● **WHAT NEEDS TO BE DONE**
Look at the data below and print exactly the lines from its first line through the line with "Az UPPAAL Cora parancssori"; the pictures stay out of the copy.

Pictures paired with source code
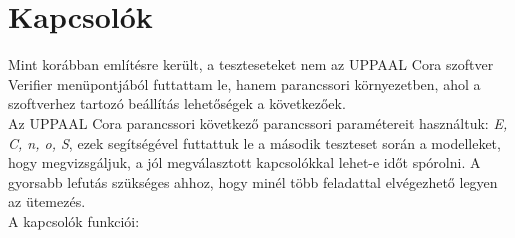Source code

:\documentclass [12pt]{report}
\begin{document}
   \section{Kapcsolók}
      Mint korábban említésre került, a teszteseteket nem az UPPAAL Cora szoftver Verifier menüpontjából futtattam le, hanem parancssori környezetben, ahol a szoftverhez tartozó beállítás lehetőségek a következőek.\\
   Az UPPAAL Cora parancssori következő parancssori paramétereit használtuk: \emph{E, C, n, o, S}, ezek segítségével futtattuk le a második teszteset során a modelleket, hogy megvizsgáljuk, a jól megválasztott kapcsolókkal lehet-e időt spórolni. A gyorsabb lefutás szükséges ahhoz, hogy minél több feladattal elvégezhető legyen az ütemezés.\\
   A kapcsolók funkciói:\\
\end{document}
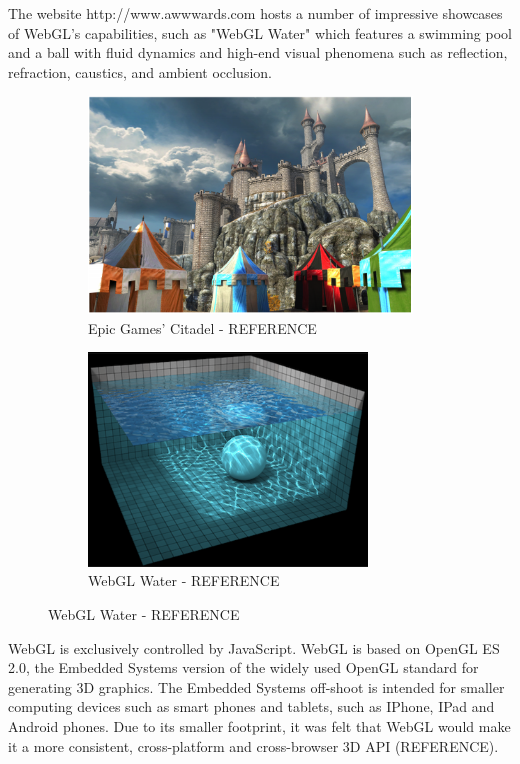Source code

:\documentclass[a4paper,11pt,twoside]{article}
\begin{document}
The website http://www.awwwards.com hosts a number of impressive showcases of WebGL's capabilities, such as "WebGL Water"  which features a swimming pool and a ball with fluid dynamics and high-end visual phenomena such as reflection, refraction, caustics, and ambient occlusion.

\begin{figure}
\centering
\begin{subfigure}{.5\textwidth}
  \centering
  \includegraphics[width=86mm]{graphics/webGL_01.png}
\caption{Epic Games' Citadel - REFERENCE}

  \label{fig:sub1}
\end{subfigure}%
\begin{subfigure}{.5\textwidth}
  \centering
  \includegraphics[width=74mm]{graphics/webGL_02.png}
	\caption{WebGL Water - REFERENCE}

  \label{fig:sub2}
\end{subfigure}


\end{figure}


WebGL is exclusively controlled by JavaScript. WebGL is based on OpenGL ES 2.0, the Embedded Systems version of the widely used OpenGL standard for generating 3D graphics. The Embedded Systems off-shoot is intended for smaller computing devices such as smart phones and tablets, such as IPhone, IPad and Android phones. Due to its smaller footprint, it was felt that WebGL would make it a more consistent, cross-platform and cross-browser 3D API (REFERENCE). 
\end{document}
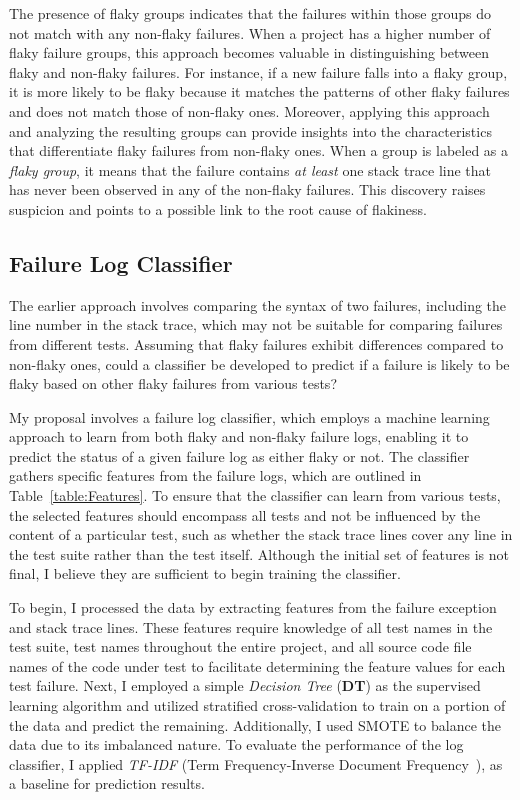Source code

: The presence of flaky groups indicates that the failures within those groups do not match with any non-flaky failures. When a project has a higher number of flaky failure groups, this approach becomes valuable in distinguishing between flaky and non-flaky failures.
For instance, if a new failure falls into a flaky group, it is more likely to be flaky because it matches the patterns of other flaky failures and does not match those of non-flaky ones.
Moreover, applying this approach and analyzing the resulting groups can provide insights into the characteristics that differentiate flaky failures from non-flaky ones. When a group is labeled as a \emph{flaky group}, it means that the failure contains \emph{at least} one stack trace line that has never been observed in any of the non-flaky failures. This discovery raises suspicion and points to a possible link to the root cause of flakiness.


\subsection{Failure Log Classifier}
The earlier approach involves comparing the syntax of two failures, including the line number in the stack trace, which may not be suitable for comparing failures from different tests. Assuming that flaky failures exhibit differences compared to non-flaky ones, could a classifier be developed to predict if a failure is likely to be flaky based on other flaky failures from various tests?

My proposal involves a failure log classifier, which employs a machine learning approach to learn from both flaky and non-flaky failure logs, enabling it to predict the status of a given failure log as either flaky or not. The classifier gathers specific features from the failure logs, which are outlined in Table~\ref{table:Features}. To ensure that the classifier can learn from various tests, the selected features should encompass all tests and not be influenced by the content of a particular test, such as whether the stack trace lines cover any line in the test suite rather than the test itself. Although the initial set of features is not final, I believe they are sufficient to begin training the classifier.

To begin, I processed the data by extracting features from the failure exception and stack trace lines. These features require knowledge of all test names in the test suite, test names throughout the entire project, and all source code file names of the code under test to facilitate determining the feature values for each test failure. Next, I employed a simple \emph{Decision Tree} (\textbf{DT}) as the supervised learning algorithm and utilized stratified cross-validation to train on a portion of the data and predict the remaining. Additionally, I used SMOTE to balance the data due to its imbalanced nature. To evaluate the performance of the log classifier, I applied \emph{TF-IDF} (Term Frequency-Inverse Document Frequency~\cite{tfidf}), as a baseline for prediction results.



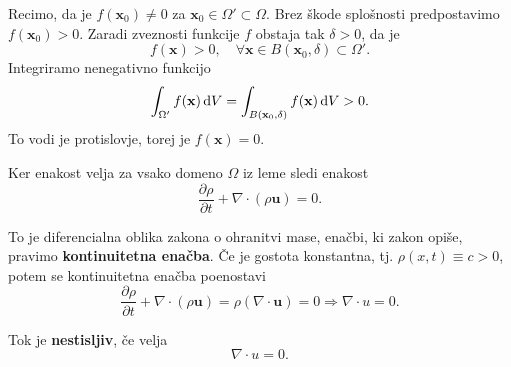 \documentclass[mat2, tisk]{fmfdelo}
\newcommand{\bd}{\textbf}
\begin{document}
\begin{dokaz}
Recimo, da je $f(\bd{x}_0) \neq 0$ za $\bd{x}_0 \in \Omega' \subset \Omega$. Brez škode 
splošnosti predpostavimo $f(\bd{x}_0) > 0$. Zaradi 
zveznosti funkcije $f$ obstaja tak $\delta > 0$, da je 
$$
f(\bd{x}) > 0, \quad \forall \bd{x} \in B(\bd{x}_0, \delta) \subset \Omega'.
$$
Integriramo nenegativno funkcijo 
$$
\int_{\Omega'} f(\bd{x}) \dif V = \int_{B(\bd{x}_0, \delta)} f(\bd{x}) \dif V > 0.
$$
To vodi je protislovje, torej je $f(\bd{x}) = 0$.
\end{dokaz}

Ker enakost velja za vsako domeno $\Omega$ iz leme sledi enakost
\begin{equation}
\frac{\partial \rho}{\partial t} + \nabla \cdot (\rho\bd{u}) = 0.
\end{equation}


To je diferencialna oblika zakona o ohranitvi mase, enačbi, ki zakon opiše, pravimo \textbf{kontinuitetna enačba}.
Če je gostota konstantna, tj. $\rho(x, t) \equiv c > 0$, potem se kontinuitetna enačba poenostavi
$$
\frac{\partial \rho}{\partial t} + \nabla \cdot (\rho\bd{u}) = \rho (\nabla \cdot \bd{u}) = 0 \Longrightarrow \nabla \cdot u = 0.
$$
\begin{definicija}
Tok je \textbf{nestisljiv}, če velja 
\begin{equation}
\label{ohranitev mase}
  \nabla \cdot u = 0.    
\end{equation}
\end{definicija}
\end{document}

● **ANSWER BOX**
Source code

:\documentclass [12pt]{report}
\begin{document}
   \section{Kapcsolók}
      Mint korábban említésre került, a teszteseteket nem az UPPAAL Cora szoftver Verifier menüpontjából futtattam le, hanem parancssori környezetben, ahol a szoftverhez tartozó beállítás lehetőségek a következőek.\\
   Az UPPAAL Cora parancssori következő parancssori paramétereit használtuk: \emph{E, C, n, o, S}, ezek segítségével futtattuk le a második teszteset során a modelleket, hogy megvizsgáljuk, a jól megválasztott kapcsolókkal lehet-e időt spórolni. A gyorsabb lefutás szükséges ahhoz, hogy minél több feladattal elvégezhető legyen az ütemezés.\\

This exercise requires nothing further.